C’est ainsi que dans son arrêt rendu le 5 janvier 2017[21], la Cour de cassation a jugé que « le constructeur est, nonobstant la forclusion décennale, contractuellement tenuà l'égard du maître de l'ouvrage de sa faute dolosive lorsque, de propos délibéré, même sans intention de nuire, il viole, par dissimulation ou par fraude, ses obligations contractuelles ».
La cour de cassation maintient ainsi la jurisprudence rendue sous l’égide de l’ancienne loi sur ce point.
Les praticiens ne pourront que saluer la position de la Haute juridiction sur ce point dans la mesure où ce fondement est en pratique utilisé justement pour palier l’expiration des délais de forclusion.
Le rallongement des délais résultant de l’évocation de ce fondement est donc à tempérer par la difficulté de prouver une faute dolosive à la charge d’un constructeur.

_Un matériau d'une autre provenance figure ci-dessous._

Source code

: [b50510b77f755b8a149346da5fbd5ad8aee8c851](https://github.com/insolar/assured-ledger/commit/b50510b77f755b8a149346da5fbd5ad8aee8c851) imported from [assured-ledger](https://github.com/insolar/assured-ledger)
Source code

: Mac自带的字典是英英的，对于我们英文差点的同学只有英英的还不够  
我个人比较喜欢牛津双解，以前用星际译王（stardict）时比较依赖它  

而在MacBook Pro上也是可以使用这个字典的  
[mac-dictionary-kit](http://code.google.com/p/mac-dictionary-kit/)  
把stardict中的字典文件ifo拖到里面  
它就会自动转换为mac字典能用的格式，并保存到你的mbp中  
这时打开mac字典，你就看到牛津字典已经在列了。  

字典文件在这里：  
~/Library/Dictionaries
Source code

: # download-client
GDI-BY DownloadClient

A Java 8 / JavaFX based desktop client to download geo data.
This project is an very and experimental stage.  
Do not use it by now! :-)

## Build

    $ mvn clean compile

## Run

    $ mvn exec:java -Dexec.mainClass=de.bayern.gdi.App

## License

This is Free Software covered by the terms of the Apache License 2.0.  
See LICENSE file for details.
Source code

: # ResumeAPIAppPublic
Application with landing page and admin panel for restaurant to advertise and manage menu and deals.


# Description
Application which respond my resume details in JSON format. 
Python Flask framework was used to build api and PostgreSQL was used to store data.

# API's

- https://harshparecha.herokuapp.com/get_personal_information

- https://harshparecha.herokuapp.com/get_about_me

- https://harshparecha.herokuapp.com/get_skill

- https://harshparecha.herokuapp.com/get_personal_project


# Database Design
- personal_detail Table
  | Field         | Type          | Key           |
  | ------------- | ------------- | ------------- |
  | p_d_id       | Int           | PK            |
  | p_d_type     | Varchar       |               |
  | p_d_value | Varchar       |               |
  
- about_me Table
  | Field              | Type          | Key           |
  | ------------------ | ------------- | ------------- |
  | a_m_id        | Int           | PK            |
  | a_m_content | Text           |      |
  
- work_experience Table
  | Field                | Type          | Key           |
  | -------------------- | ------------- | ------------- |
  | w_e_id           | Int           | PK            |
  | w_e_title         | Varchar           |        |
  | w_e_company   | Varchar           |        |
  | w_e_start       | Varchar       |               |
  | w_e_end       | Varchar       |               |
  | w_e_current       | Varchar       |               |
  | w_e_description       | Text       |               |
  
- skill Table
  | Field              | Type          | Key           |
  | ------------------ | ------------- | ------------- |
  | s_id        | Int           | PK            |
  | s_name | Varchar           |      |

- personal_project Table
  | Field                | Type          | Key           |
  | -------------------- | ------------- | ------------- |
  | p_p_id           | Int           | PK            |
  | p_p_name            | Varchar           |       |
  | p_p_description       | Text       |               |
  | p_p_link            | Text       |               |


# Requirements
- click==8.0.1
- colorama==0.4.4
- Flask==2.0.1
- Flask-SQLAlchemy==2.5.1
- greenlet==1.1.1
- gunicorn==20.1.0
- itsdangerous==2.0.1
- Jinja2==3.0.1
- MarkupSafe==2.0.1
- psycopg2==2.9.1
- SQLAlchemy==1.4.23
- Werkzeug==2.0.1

Une telle qualification a été cependant retenue dans les hypothèses suivantes :
- une « faute lourde tellement grave qu’elle doit être qualifiée de dolosive » d’un bureau d’études pour avoir « violé ses obligations contractuelles par dissimulation ou par fraude »[22]
A défaut d’une telle démonstration, l’action pour un dol à l’encontre d’un constructeur devrait donc être rejetée, comme cela a été le cas en l’espèce ayant donné à l’arrêt rendu le 12 juillet 2018[23].
Cette deuxième démonstration semble être plus aisée que la première.
En effet, il est plus simple en pratique de démontrer la violation consciente de ses obligations contractuelles par le constructeur, notamment en présence des non-conformités majeures de l’ouvrage, que son intention de nuire au maître d’ouvrage.
Il est à noter que dans cette deuxième espèce[25], il a été également jugé l’action contractuelle pour faute dolosive est rattachée à l’immeuble et transmissible aux acquéreurs successifs, ce qui relève de la de la confirmation de la jurisprudence antérieure de la Cour de cassation[26].
Sous réserve de l’évolution jurisprudentielle, les recours à l’encontre des constructeurs sur le fondement de la responsabilité dolosive demeurent donc possible, à condition de pouvoir caractériser une violation consciente et délibérée de leurs obligations contractuelles dont font naturellement partie le respect des spécifications contractuelles, ainsi que de la réglementation et des règles d’art, et cela dans le délai de cinq ans à compter de la date de la découverte du vice.
Il s’agit ici des actions initiées d’un constructeur à l’encontre d’un autre sur le fondement contractuel ou extracontractuel.
Sous l’égide de l’ancienne loi elles avaient été régies par les dispositions des articles 2262 du Code civil, L110-4 du Code de commerce et 2270-1 du Code civil.
Leur point de départ correspondait alors à la date de la manifestation du dommage[27], ce qui permettait alors de faire partir le délai de prescription à compter de la date de la mise en cause du constructeur concerné.
L’adoption de l’article 1792-4-3 du Code civil ayant vocation de s’appliquer à l’ensemble des actions contre les constructeurs, sans distinction en fonction de la qualité du demandeur, a permis de se douter quant au maintien de l’ancienne jurisprudence sur ce point.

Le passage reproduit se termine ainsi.